IPv6 Expander / Compressor
ConverterExpand IPv6 addresses to their full 8-group form, or compress them to the shortest RFC 5952-compliant form. Runs entirely in your browser.
About this tool
About IPv6 Expander / Compressor
IPv6 addresses are 128 bits, normally written as 8 groups of 4 hex digits separated by colons. To keep addresses readable, RFC 5952 allows compressing consecutive all-zero groups into a single '::', and dropping leading zeros within each group. This tool converts an IPv6 address between its full, uncompressed form and its shortest, standards-compliant compressed form.

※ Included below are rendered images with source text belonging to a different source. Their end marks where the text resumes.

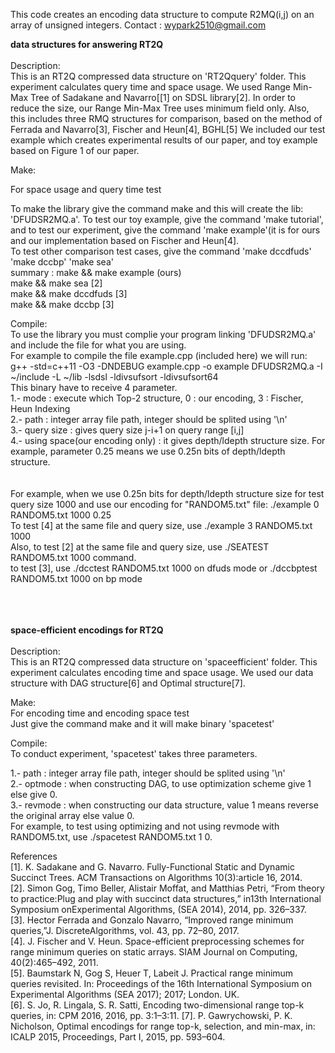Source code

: This code creates an encoding data structure to compute R2MQ(i,j) on an array of unsigned integers.
Contact : wypark2510@gmail.com

**data structures for answering RT2Q**
<br/>
<br/>
Description:<br/>
This is an RT2Q compressed data structure on 'RT2Qquery' folder. This experiment calculates query time and space usage. We used Range Min-Max Tree of Sadakane and Navarro[[1] on SDSL library[2]. In order to reduce the size, our Range Min-Max Tree uses minimum field only. Also, this includes three RMQ structures for comparison, based on the method of Ferrada and Navarro[3], Fischer and Heun[4], BGHL[5]
We included our test example which creates experimental results of our paper, and toy example based on Figure 1 of our paper.

Make:<br/>

For space usage and query time test<br/>

To make the library give the command make and this will create the lib: 'DFUDSR2MQ.a'. To test our toy example, give the command 'make tutorial', and to test our experiment, give the command 'make example'(it is for ours and our implementation based on Fischer and Heun[4].<br/>
To test other comparison test cases, give the command 'make dccdfuds' 'make dccbp' 'make sea'<br/>
summary : make && make example (ours)<br/>
make && make sea [2]<br/>
make && make dccdfuds [3]<br/>
make && make dccbp [3]<br/>

Compile:<br/>
To use the library you must complie your program linking 'DFUDSR2MQ.a' and include the file for what you are using.<br/>
For example to compile the file example.cpp (included here) we will run:<br/>
g++ -std=c++11 -O3 -DNDEBUG example.cpp -o example DFUDSR2MQ.a -I ~/include -L ~/lib -lsdsl -ldivsufsort -ldivsufsort64<br/>
This binary have to receive 4 parameter.<br/>
1.- mode : execute which Top-2 structure, 0 : our encoding, 3 : Fischer, Heun Indexing<br/>
2.- path : integer array file path, integer should be splited using '\n'<br/>
3.- query size : gives query size j-i+1 on query range [i,j]<br/>
4.- using space(our encoding only) : it gives depth/ldepth structure size. For example, parameter 0.25 means we use 0.25n bits of depth/ldepth structure.<br/>
<br/>
<br/>
For example, when we use 0.25n bits for depth/ldepth structure size for test query size 1000 and use our encoding for "RANDOM5.txt" file:
./example 0 RANDOM5.txt 1000 0.25<br/>
To test [4] at the same file and query size, use ./example 3 RANDOM5.txt 1000<br/>
Also, to test [2] at the same file and query size, use  ./SEATEST RANDOM5.txt 1000 command.<br/>
to test [3], use ./dcctest RANDOM5.txt 1000 on dfuds mode or ./dccbptest RANDOM5.txt 1000 on bp mode<br/>
<br/>
<br/>
<br/>

**space-efficient encodings for RT2Q**
<br/>
<br/>
Description:<br/>
This is an RT2Q compressed data structure on 'spaceefficient' folder. This experiment calculates encoding time and space usage. We used our data structure with DAG structure[6] and Optimal structure[7].

Make:<br/>
For encoding time and encoding space test<br/>
Just give the command make and it will make binary 'spacetest'<br/>

Compile:<br/>
To conduct experiment, 'spacetest' takes three parameters.<br/>

1.- path : integer array file path, integer should be splited using '\n'<br/>
2.- optmode : when constructing DAG, to use optimization scheme give 1 else give 0.<br/>
3.- revmode : when constructing our data structure, value 1 means reverse the original array else value 0.<br/>
For example, to test using optimizing and not using revmode with RANDOM5.txt, use ./spacetest RANDOM5.txt 1 0.<br/>



References<br/>
[1]. K. Sadakane and G. Navarro. Fully-Functional Static and Dynamic Succinct Trees. ACM Transactions on Algorithms 10(3):article 16, 2014.<br/>
[2]. Simon Gog, Timo Beller, Alistair Moffat, and Matthias Petri, “From theory to practice:Plug  and  play  with  succinct  data  structures,”   in13th International Symposium onExperimental Algorithms, (SEA 2014), 2014, pp. 326–337.<br/>
[3]. Hector Ferrada and Gonzalo Navarro, “Improved range minimum queries,”J. DiscreteAlgorithms, vol. 43, pp. 72–80, 2017.<br/>
[4]. J. Fischer and V. Heun. Space-efficient preprocessing schemes for range minimum queries on static arrays. SIAM Journal on Computing, 40(2):465–492, 2011.<br/>
[5]. Baumstark N, Gog S, Heuer T, Labeit J. Practical range minimum queries revisited. In: Proceedings of the 16th International Symposium on Experimental Algorithms (SEA 2017); 2017; London. UK.<br/>
[6]. S. Jo, R. Lingala, S. R. Satti, Encoding two-dimensional range top-k queries, in: CPM 2016, 2016, pp. 3:1–3:11.
[7]. P. Gawrychowski, P. K. Nicholson, Optimal encodings for range top-k, selection, and min-max, in: ICALP 2015,
Proceedings, Part I, 2015, pp. 593–604.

Expansion splits the address on ':', detects a '::' run and inserts the correct number of zero groups to reach 8 total, then pads each group to 4 hex digits. Compression finds the longest run of consecutive all-zero groups (at least 2, per RFC 5952 — a single zero group is never compressed), replaces just that one run with '::', and strips leading zeros from the remaining groups. When multiple equally-long zero runs exist, the first one is compressed, matching the RFC 5952 tie-breaking rule.
Use this to expand a compressed IPv6 address for a firewall rule, log entry, or configuration file that requires the full form, or to compress a verbose IPv6 address into the shorter form used in documentation, command-line tools, or URLs.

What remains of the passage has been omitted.